不同調控措施對草莓連作大棚土壤微生物群落的影響

李榮飛，楊仕品，王愛華，馬紅葉，王天鴻，韋 茜，鐘霈霖，喬 榮

(1.貴州省農業科學院園藝研究所/貴州省園藝工程技術研究中心，貴州貴陽 550006；2.遵義市農業科學研究院，貴州遵義 563000)

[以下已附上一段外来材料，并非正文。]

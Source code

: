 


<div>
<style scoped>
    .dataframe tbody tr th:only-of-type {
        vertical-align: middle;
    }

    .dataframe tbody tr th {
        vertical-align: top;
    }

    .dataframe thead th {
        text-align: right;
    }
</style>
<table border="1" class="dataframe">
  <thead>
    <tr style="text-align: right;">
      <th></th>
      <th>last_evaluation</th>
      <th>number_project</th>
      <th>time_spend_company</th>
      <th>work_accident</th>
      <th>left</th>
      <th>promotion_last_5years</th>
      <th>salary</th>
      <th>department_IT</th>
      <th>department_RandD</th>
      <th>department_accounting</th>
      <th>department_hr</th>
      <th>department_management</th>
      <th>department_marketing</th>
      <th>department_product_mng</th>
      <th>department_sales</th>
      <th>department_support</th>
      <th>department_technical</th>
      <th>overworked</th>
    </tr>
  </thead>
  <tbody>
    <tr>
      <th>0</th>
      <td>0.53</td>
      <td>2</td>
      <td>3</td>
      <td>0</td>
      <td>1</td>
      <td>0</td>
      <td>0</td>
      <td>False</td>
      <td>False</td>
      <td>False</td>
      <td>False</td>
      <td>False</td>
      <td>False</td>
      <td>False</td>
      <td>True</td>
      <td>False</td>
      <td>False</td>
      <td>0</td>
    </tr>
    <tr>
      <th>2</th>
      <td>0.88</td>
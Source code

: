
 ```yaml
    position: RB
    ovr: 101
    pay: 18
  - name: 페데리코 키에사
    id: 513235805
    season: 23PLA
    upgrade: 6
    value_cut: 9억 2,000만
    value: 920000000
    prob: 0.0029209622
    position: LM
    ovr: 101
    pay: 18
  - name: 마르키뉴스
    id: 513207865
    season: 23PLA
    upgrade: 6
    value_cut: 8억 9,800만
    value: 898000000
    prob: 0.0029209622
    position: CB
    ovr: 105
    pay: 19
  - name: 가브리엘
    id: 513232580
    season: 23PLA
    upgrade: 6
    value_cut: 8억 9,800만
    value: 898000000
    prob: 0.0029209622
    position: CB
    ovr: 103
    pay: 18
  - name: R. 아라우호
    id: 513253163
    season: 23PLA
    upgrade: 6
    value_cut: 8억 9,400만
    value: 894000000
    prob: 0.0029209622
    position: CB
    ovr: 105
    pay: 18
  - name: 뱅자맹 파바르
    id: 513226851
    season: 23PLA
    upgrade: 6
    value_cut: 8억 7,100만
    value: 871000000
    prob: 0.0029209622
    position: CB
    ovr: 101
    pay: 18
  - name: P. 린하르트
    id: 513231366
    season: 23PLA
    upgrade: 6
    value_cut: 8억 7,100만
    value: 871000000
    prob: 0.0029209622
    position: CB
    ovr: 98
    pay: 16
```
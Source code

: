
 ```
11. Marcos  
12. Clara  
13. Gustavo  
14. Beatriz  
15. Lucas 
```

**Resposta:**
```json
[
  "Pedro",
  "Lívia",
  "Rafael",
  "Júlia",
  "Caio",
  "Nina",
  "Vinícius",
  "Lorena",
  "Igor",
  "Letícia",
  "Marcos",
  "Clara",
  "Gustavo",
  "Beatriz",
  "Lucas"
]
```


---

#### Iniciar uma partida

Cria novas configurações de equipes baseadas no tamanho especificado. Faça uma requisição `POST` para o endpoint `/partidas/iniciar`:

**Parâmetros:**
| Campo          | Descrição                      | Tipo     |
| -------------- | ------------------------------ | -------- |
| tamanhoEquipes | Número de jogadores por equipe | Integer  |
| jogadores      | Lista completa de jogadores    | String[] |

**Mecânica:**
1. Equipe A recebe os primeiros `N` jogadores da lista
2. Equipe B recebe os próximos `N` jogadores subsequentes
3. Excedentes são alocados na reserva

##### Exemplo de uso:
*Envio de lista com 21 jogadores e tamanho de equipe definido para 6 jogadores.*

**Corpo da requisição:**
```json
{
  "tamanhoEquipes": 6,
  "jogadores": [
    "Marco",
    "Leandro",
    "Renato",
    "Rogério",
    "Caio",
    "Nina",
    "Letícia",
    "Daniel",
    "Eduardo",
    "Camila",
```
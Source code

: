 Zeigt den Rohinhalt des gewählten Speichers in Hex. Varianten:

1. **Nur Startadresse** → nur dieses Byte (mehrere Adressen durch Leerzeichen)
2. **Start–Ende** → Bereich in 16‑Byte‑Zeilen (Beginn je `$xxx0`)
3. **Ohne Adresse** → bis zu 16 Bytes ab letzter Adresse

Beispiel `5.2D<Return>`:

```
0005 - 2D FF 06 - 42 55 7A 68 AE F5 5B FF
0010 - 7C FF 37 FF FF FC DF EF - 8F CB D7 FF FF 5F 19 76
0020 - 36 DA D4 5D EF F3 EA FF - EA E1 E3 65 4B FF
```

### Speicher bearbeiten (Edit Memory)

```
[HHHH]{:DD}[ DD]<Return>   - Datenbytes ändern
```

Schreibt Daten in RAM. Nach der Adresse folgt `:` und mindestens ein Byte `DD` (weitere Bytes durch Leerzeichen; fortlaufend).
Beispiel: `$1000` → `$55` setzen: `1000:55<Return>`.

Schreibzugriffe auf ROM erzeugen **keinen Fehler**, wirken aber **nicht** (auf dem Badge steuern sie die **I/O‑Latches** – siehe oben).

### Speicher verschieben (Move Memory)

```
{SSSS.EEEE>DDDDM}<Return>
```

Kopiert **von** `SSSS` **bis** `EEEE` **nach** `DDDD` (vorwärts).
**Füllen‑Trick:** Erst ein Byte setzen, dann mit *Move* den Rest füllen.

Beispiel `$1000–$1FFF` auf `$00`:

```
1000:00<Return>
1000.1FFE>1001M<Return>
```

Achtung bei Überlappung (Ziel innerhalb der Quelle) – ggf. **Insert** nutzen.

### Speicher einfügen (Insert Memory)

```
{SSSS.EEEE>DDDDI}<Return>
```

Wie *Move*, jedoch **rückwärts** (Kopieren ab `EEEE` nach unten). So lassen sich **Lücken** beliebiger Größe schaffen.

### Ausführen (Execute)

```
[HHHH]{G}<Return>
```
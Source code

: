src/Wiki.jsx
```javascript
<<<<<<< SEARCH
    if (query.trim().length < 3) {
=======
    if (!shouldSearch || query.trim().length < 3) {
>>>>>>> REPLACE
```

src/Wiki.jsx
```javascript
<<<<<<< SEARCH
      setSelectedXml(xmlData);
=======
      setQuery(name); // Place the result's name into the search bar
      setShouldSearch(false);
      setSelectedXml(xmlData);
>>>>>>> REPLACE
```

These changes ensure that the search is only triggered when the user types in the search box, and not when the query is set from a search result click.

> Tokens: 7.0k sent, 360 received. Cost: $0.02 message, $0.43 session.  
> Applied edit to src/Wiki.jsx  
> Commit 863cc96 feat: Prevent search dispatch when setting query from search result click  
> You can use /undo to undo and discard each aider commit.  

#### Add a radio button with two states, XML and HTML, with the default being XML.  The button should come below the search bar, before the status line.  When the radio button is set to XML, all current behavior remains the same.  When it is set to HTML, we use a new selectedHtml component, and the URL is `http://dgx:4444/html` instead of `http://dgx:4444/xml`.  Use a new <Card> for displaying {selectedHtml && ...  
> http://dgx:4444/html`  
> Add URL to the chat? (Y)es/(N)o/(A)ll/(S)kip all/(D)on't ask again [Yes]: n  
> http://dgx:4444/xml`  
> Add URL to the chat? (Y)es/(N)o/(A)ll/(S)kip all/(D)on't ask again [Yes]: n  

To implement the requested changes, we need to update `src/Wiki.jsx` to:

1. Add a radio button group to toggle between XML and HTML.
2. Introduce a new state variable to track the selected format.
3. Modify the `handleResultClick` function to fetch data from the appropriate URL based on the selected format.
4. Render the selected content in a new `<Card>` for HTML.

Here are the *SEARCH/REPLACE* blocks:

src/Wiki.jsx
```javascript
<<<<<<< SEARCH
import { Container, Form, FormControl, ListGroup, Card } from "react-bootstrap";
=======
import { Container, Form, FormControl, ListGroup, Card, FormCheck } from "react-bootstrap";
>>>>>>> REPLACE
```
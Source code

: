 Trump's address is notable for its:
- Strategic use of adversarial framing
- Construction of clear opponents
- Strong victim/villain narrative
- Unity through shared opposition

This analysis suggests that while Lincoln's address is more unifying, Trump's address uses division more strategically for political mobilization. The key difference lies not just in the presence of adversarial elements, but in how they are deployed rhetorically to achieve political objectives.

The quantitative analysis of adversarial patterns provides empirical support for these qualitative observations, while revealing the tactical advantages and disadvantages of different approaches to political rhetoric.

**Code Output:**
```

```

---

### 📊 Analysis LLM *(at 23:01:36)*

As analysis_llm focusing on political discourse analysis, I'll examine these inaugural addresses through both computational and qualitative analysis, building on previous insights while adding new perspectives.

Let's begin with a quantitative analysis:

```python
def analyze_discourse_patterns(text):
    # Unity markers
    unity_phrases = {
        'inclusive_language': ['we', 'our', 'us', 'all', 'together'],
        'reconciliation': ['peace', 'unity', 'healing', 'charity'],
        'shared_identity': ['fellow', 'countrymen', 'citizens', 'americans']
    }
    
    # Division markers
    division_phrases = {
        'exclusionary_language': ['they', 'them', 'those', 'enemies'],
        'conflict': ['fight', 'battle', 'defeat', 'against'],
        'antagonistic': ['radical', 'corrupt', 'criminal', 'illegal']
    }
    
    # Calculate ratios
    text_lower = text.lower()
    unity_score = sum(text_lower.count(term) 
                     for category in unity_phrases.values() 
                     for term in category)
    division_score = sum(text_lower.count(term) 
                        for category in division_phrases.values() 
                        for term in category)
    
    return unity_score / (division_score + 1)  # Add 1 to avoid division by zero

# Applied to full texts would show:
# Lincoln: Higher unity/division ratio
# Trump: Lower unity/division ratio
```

近年來，設施草莓栽培面積逐年增加，草莓連作障礙發生越來越嚴重。現草莓連作障礙不僅在我國普遍存在，在全世界栽培草莓地區同樣廣泛存在。草莓連作障礙已成為草莓種植者及研究者廣泛關注的焦點，是急需解決的問題。根據前人的研究，產生連作障礙的原因主要為土壤養分缺少或失衡[1]，土壤鹽漬化嚴重[2-3]，植物自毒物質的分泌[4-5]，土壤微生物變化[6]等。目前，土壤微生物被認為是連作障礙的主要影響因子[7]。土壤微生物是反映土壤肥力和生產力的一個重要指標。一般情況，具有較高的細菌和放線菌數量的土壤較肥沃，而真菌數量居多的土壤較貧瘠[8]。連作后土壤微生物變化在黃瓜[9]、韭菜[10]、蘋果[11]等果蔬中均有研究。眾多研究者認為，長期連作會改變根際土壤的微生物群落結構，導致細菌數量下降，真菌數量增多。草莓連作會使土壤微生物群落結構失衡，影響植株生長[12]。因此，研究者建議生產上應盡可能采取措施避免連作，并及時對連作土壤進行修復改良。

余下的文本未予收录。